Tuesday, October 16, 2018
Savannah J. West
Department of Chemistry
Mississippi State University
Location: HL 1144
Time: 4:00 PM
Circular dichroism (CD) spectroscopy has been used for decades to determine the structural characteristics of proteins. Light is circularly polarized by rotating the direction of the electric field vector around the direction of propagation. Different secondary structures of proteins (α-helices, β-sheets and turns, etc.) will absorb left and right-handed circularly polarized light to different degrees, providing qualitative information on the secondary structure of proteins. This technique has several shortcomings that can be alleviated by using synchrotron radiation as a beam source.
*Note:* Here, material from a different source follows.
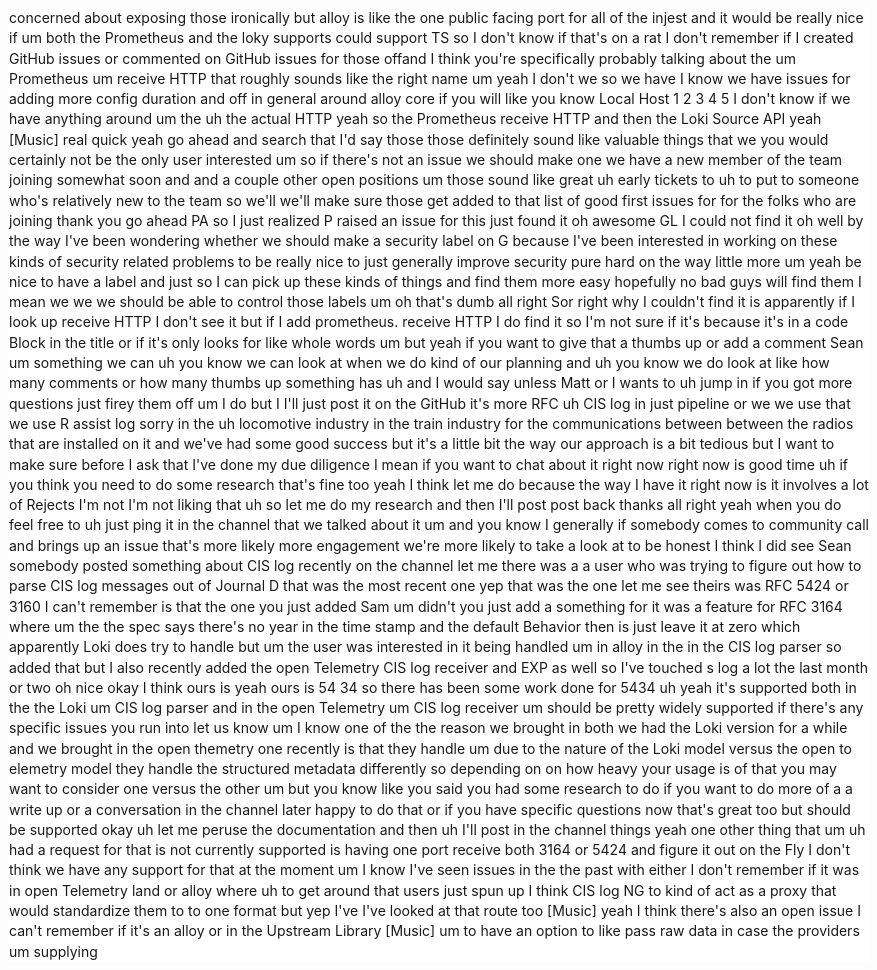 concerned about exposing those ironically but alloy is like the one public facing port for all of the injest and it would be really nice if um both the Prometheus and the loky supports could support TS so I don't know if that's on a rat I don't remember if I created GitHub issues or commented on GitHub issues for those offand I think you're specifically probably talking about the um Prometheus um receive HTTP that roughly sounds like the right name um yeah I don't we so we have I know we have issues for adding more config duration and off in general around alloy core if you will like you know Local Host 1 2 3 4 5 I don't know if we have anything around um the uh the actual HTTP yeah so the Prometheus receive HTTP and then the Loki Source API yeah [Music] real quick yeah go ahead and search that I'd say those those definitely sound like valuable things that we you would certainly not be the only user interested um so if there's not an issue we should make one we have a new member of the team joining somewhat soon and and a couple other open positions um those sound like great uh early tickets to uh to put to someone who's relatively new to the team so we'll we'll make sure those get added to that list of good first issues for for the folks who are joining thank you go ahead PA so I just realized P raised an issue for this just found it oh awesome GL I could not find it oh well by the way I've been wondering whether we should make a security label on G because I've been interested in working on these kinds of security related problems to be really nice to just generally improve security pure hard on the way little more um yeah be nice to have a label and just so I can pick up these kinds of things and find them more easy hopefully no bad guys will find them I mean we we we should be able to control those labels um oh that's dumb all right Sor right why I couldn't find it is apparently if I look up receive HTTP I don't see it but if I add prometheus. receive HTTP I do find it so I'm not sure if it's because it's in a code Block in the title or if it's only looks for like whole words um but yeah if you want to give that a thumbs up or add a comment Sean um something we can uh you know we can look at when we do kind of our planning and uh you know we do look at like how many comments or how many thumbs up something has uh and I would say unless Matt or I wants to uh jump in if you got more questions just firey them off um I do but I I'll just post it on the GitHub it's more RFC uh CIS log in just pipeline or we we use that we use R assist log sorry in the uh locomotive industry in the train industry for the communications between between the radios that are installed on it and we've had some good success but it's a little bit the way our approach is a bit tedious but I want to make sure before I ask that I've done my due diligence I mean if you want to chat about it right now right now is good time uh if you think you need to do some research that's fine too yeah I think let me do because the way I have it right now is it involves a lot of Rejects I'm not I'm not liking that uh so let me do my research and then I'll post post back thanks all right yeah when you do feel free to uh just ping it in the channel that we talked about it um and you know I generally if somebody comes to community call and brings up an issue that's more likely more engagement we're more likely to take a look at to be honest I think I did see Sean somebody posted something about CIS log recently on the channel let me there was a a user who was trying to figure out how to parse CIS log messages out of Journal D that was the most recent one yep that was the one let me see theirs was RFC 5424 or 3160 I can't remember is that the one you just added Sam um didn't you just add a something for it was a feature for RFC 3164 where um the the spec says there's no year in the time stamp and the default Behavior then is just leave it at zero which apparently Loki does try to handle but um the user was interested in it being handled um in alloy in the in the CIS log parser so added that but I also recently added the open Telemetry CIS log receiver and EXP as well so I've touched s log a lot the last month or two oh nice okay I think ours is yeah ours is 54 34 so there has been some work done for 5434 uh yeah it's supported both in the the Loki um CIS log parser and in the open Telemetry um CIS log receiver um should be pretty widely supported if there's any specific issues you run into let us know um I know one of the the reason we brought in both we had the Loki version for a while and we brought in the open themetry one recently is that they handle um due to the nature of the Loki model versus the open to elemetry model they handle the structured metadata differently so depending on on how heavy your usage is of that you may want to consider one versus the other um but you know like you said you had some research to do if you want to do more of a a write up or a conversation in the channel later happy to do that or if you have specific questions now that's great too but should be supported okay uh let me peruse the documentation and then uh I'll post in the channel things yeah one other thing that um uh had a request for that is not currently supported is having one port receive both 3164 or 5424 and figure it out on the Fly I don't think we have any support for that at the moment um I know I've seen issues in the the past with either I don't remember if it was in open Telemetry land or alloy where uh to get around that users just spun up I think CIS log NG to kind of act as a proxy that would standardize them to to one format but yep I've I've looked at that route too [Music] yeah I think there's also an open issue I can't remember if it's an alloy or in the Upstream Library [Music] um to have an option to like pass raw data in case the providers um supplying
Conventional circular dichroism spectroscopy is often unable to sufficiently determine the characteristics of proteins with mixed α-β characteristics, that are rich in β-sheets, or are disordered. Buffers which are commonly required for proteins to retain their secondary structure characteristics in solution will often absorb light in the near-UV wavelength range, where conventional CD spectroscopy generally has a very low intensity. Synchrotron radiation circular dichroism (SRCD) spectroscopy provides an extended wavelength range into the far-UV region that can provide additional information on protein structure and under more varying conditions. This seminar will discuss the use of SRCD spectroscopy to determine the structure of these proteins. Additionally, the determination of the tertiary and quaternary structures of proteins, ligand-protein binding interactions, and the preferred buffer conditions for protein analysis will also be discussed.